### Problem description
Give all of the data below again exactly, and drop the images.
--- Data for the task Enclosed Below ---
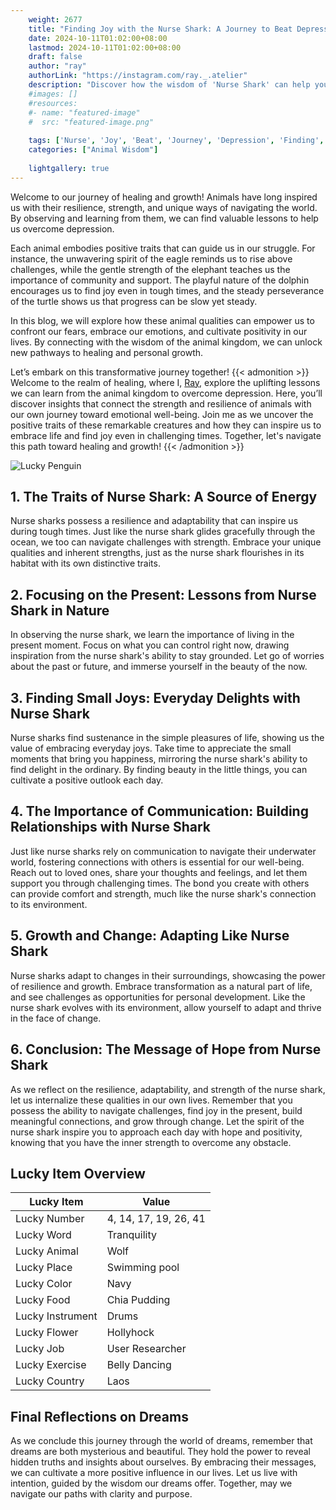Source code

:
 ```yaml
---
    weight: 2677
    title: "Finding Joy with the Nurse Shark: A Journey to Beat Depression"  # Assuming 'title' column exists
    date: 2024-10-11T01:02:00+08:00
    lastmod: 2024-10-11T01:02:00+08:00
    draft: false
    author: "ray"
    authorLink: "https://instagram.com/ray._.atelier"
    description: "Discover how the wisdom of 'Nurse Shark' can help you overcome depression and find joy in your life journey."
    #images: []
    #resources:
    #- name: "featured-image"
    #  src: "featured-image.png"
    
    tags: ['Nurse', 'Joy', 'Beat', 'Journey', 'Depression', 'Finding', 'Shark']
    categories: ["Animal Wisdom"]
    
    lightgallery: true
---
```

    
Welcome to our journey of healing and growth! Animals have long inspired us with their resilience, strength, and unique ways of navigating the world. By observing and learning from them, we can find valuable lessons to help us overcome depression.

Each animal embodies positive traits that can guide us in our struggle. For instance, the unwavering spirit of the eagle reminds us to rise above challenges, while the gentle strength of the elephant teaches us the importance of community and support. The playful nature of the dolphin encourages us to find joy even in tough times, and the steady perseverance of the turtle shows us that progress can be slow yet steady.

In this blog, we will explore how these animal qualities can empower us to confront our fears, embrace our emotions, and cultivate positivity in our lives. By connecting with the wisdom of the animal kingdom, we can unlock new pathways to healing and personal growth.

Let’s embark on this transformative journey together!
{{< admonition >}}
Welcome to the realm of healing, where I, [Ray](https://instagram.com/ray._.atelier), explore the uplifting lessons we can learn from the animal kingdom to overcome depression. Here, you’ll discover insights that connect the strength and resilience of animals with our own journey toward emotional well-being. Join me as we uncover the positive traits of these remarkable creatures and how they can inspire us to embrace life and find joy even in challenging times. Together, let's navigate this path toward healing and growth!
{{< /admonition >}}

![Lucky Penguin](https://cdn.pixabay.com/photo/2024/09/07/02/34/penguins-9028827_1280.jpg "Lucky Penguin")

## 1. The Traits of Nurse Shark: A Source of Energy
Nurse sharks possess a resilience and adaptability that can inspire us during tough times. Just like the nurse shark glides gracefully through the ocean, we too can navigate challenges with strength. Embrace your unique qualities and inherent strengths, just as the nurse shark flourishes in its habitat with its own distinctive traits.

## 2. Focusing on the Present: Lessons from Nurse Shark in Nature
In observing the nurse shark, we learn the importance of living in the present moment. Focus on what you can control right now, drawing inspiration from the nurse shark's ability to stay grounded. Let go of worries about the past or future, and immerse yourself in the beauty of the now. 

## 3. Finding Small Joys: Everyday Delights with Nurse Shark
Nurse sharks find sustenance in the simple pleasures of life, showing us the value of embracing everyday joys. Take time to appreciate the small moments that bring you happiness, mirroring the nurse shark's ability to find delight in the ordinary. By finding beauty in the little things, you can cultivate a positive outlook each day.

## 4. The Importance of Communication: Building Relationships with Nurse Shark
Just like nurse sharks rely on communication to navigate their underwater world, fostering connections with others is essential for our well-being. Reach out to loved ones, share your thoughts and feelings, and let them support you through challenging times. The bond you create with others can provide comfort and strength, much like the nurse shark's connection to its environment.

## 5. Growth and Change: Adapting Like Nurse Shark
Nurse sharks adapt to changes in their surroundings, showcasing the power of resilience and growth. Embrace transformation as a natural part of life, and see challenges as opportunities for personal development. Like the nurse shark evolves with its environment, allow yourself to adapt and thrive in the face of change.

## 6. Conclusion: The Message of Hope from Nurse Shark
As we reflect on the resilience, adaptability, and strength of the nurse shark, let us internalize these qualities in our own lives. Remember that you possess the ability to navigate challenges, find joy in the present, build meaningful connections, and grow through change. Let the spirit of the nurse shark inspire you to approach each day with hope and positivity, knowing that you have the inner strength to overcome any obstacle.


## Lucky Item Overview
| Lucky Item          | Value              |
|---------------|--------------------|
| Lucky Number        | 4, 14, 17, 19, 26, 41  |
| Lucky Word          | Tranquility |
| Lucky Animal        | Wolf |
| Lucky Place         | Swimming pool     |
| Lucky Color         | Navy     |
| Lucky Food          | Chia Pudding      |
| Lucky Instrument    | Drums |
| Lucky Flower        | Hollyhock    |
| Lucky Job           | User Researcher       |
| Lucky Exercise      | Belly Dancing  |
| Lucky Country       | Laos    |


##  Final Reflections on Dreams

As we conclude this journey through the world of dreams, remember that dreams are both mysterious and beautiful. They hold the power to reveal hidden truths and insights about ourselves. By embracing their messages, we can cultivate a more positive influence in our lives. Let us live with intention, guided by the wisdom our dreams offer. Together, may we navigate our paths with clarity and purpose.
--- End of Enclosed Data for the task ---
### Output for this task
Source code

:
 ```yaml
---
    weight: 2677
    title: "Finding Joy with the Nurse Shark: A Journey to Beat Depression"  # Assuming 'title' column exists
    date: 2024-10-11T01:02:00+08:00
    lastmod: 2024-10-11T01:02:00+08:00
    draft: false
    author: "ray"
    authorLink: "https://instagram.com/ray._.atelier"
    description: "Discover how the wisdom of 'Nurse Shark' can help you overcome depression and find joy in your life journey."
    #images: []
    #resources:
    #- name: "featured-image"
    #  src: "featured-image.png"
    
    tags: ['Nurse', 'Joy', 'Beat', 'Journey', 'Depression', 'Finding', 'Shark']
    categories: ["Animal Wisdom"]
    
    lightgallery: true
---
```

    
Welcome to our journey of healing and growth! Animals have long inspired us with their resilience, strength, and unique ways of navigating the world. By observing and learning from them, we can find valuable lessons to help us overcome depression.

Each animal embodies positive traits that can guide us in our struggle. For instance, the unwavering spirit of the eagle reminds us to rise above challenges, while the gentle strength of the elephant teaches us the importance of community and support. The playful nature of the dolphin encourages us to find joy even in tough times, and the steady perseverance of the turtle shows us that progress can be slow yet steady.

In this blog, we will explore how these animal qualities can empower us to confront our fears, embrace our emotions, and cultivate positivity in our lives. By connecting with the wisdom of the animal kingdom, we can unlock new pathways to healing and personal growth.

Let’s embark on this transformative journey together!
{{< admonition >}}
Welcome to the realm of healing, where I, [Ray](https://instagram.com/ray._.atelier), explore the uplifting lessons we can learn from the animal kingdom to overcome depression. Here, you’ll discover insights that connect the strength and resilience of animals with our own journey toward emotional well-being. Join me as we uncover the positive traits of these remarkable creatures and how they can inspire us to embrace life and find joy even in challenging times. Together, let's navigate this path toward healing and growth!
{{< /admonition >}}

![Lucky Penguin](https://cdn.pixabay.com/photo/2024/09/07/02/34/penguins-9028827_1280.jpg "Lucky Penguin")

## 1. The Traits of Nurse Shark: A Source of Energy
Nurse sharks possess a resilience and adaptability that can inspire us during tough times. Just like the nurse shark glides gracefully through the ocean, we too can navigate challenges with strength. Embrace your unique qualities and inherent strengths, just as the nurse shark flourishes in its habitat with its own distinctive traits.

## 2. Focusing on the Present: Lessons from Nurse Shark in Nature
In observing the nurse shark, we learn the importance of living in the present moment. Focus on what you can control right now, drawing inspiration from the nurse shark's ability to stay grounded. Let go of worries about the past or future, and immerse yourself in the beauty of the now. 

## 3. Finding Small Joys: Everyday Delights with Nurse Shark
Nurse sharks find sustenance in the simple pleasures of life, showing us the value of embracing everyday joys. Take time to appreciate the small moments that bring you happiness, mirroring the nurse shark's ability to find delight in the ordinary. By finding beauty in the little things, you can cultivate a positive outlook each day.

## 4. The Importance of Communication: Building Relationships with Nurse Shark
Just like nurse sharks rely on communication to navigate their underwater world, fostering connections with others is essential for our well-being. Reach out to loved ones, share your thoughts and feelings, and let them support you through challenging times. The bond you create with others can provide comfort and strength, much like the nurse shark's connection to its environment.

## 5. Growth and Change: Adapting Like Nurse Shark
Nurse sharks adapt to changes in their surroundings, showcasing the power of resilience and growth. Embrace transformation as a natural part of life, and see challenges as opportunities for personal development. Like the nurse shark evolves with its environment, allow yourself to adapt and thrive in the face of change.

## 6. Conclusion: The Message of Hope from Nurse Shark
As we reflect on the resilience, adaptability, and strength of the nurse shark, let us internalize these qualities in our own lives. Remember that you possess the ability to navigate challenges, find joy in the present, build meaningful connections, and grow through change. Let the spirit of the nurse shark inspire you to approach each day with hope and positivity, knowing that you have the inner strength to overcome any obstacle.


## Lucky Item Overview
| Lucky Item          | Value              |
|---------------|--------------------|
| Lucky Number        | 4, 14, 17, 19, 26, 41  |
| Lucky Word          | Tranquility |
| Lucky Animal        | Wolf |
| Lucky Place         | Swimming pool     |
| Lucky Color         | Navy     |
| Lucky Food          | Chia Pudding      |
| Lucky Instrument    | Drums |
| Lucky Flower        | Hollyhock    |
| Lucky Job           | User Researcher       |
| Lucky Exercise      | Belly Dancing  |
| Lucky Country       | Laos    |


##  Final Reflections on Dreams

As we conclude this journey through the world of dreams, remember that dreams are both mysterious and beautiful. They hold the power to reveal hidden truths and insights about ourselves. By embracing their messages, we can cultivate a more positive influence in our lives. Let us live with intention, guided by the wisdom our dreams offer. Together, may we navigate our paths with clarity and purpose.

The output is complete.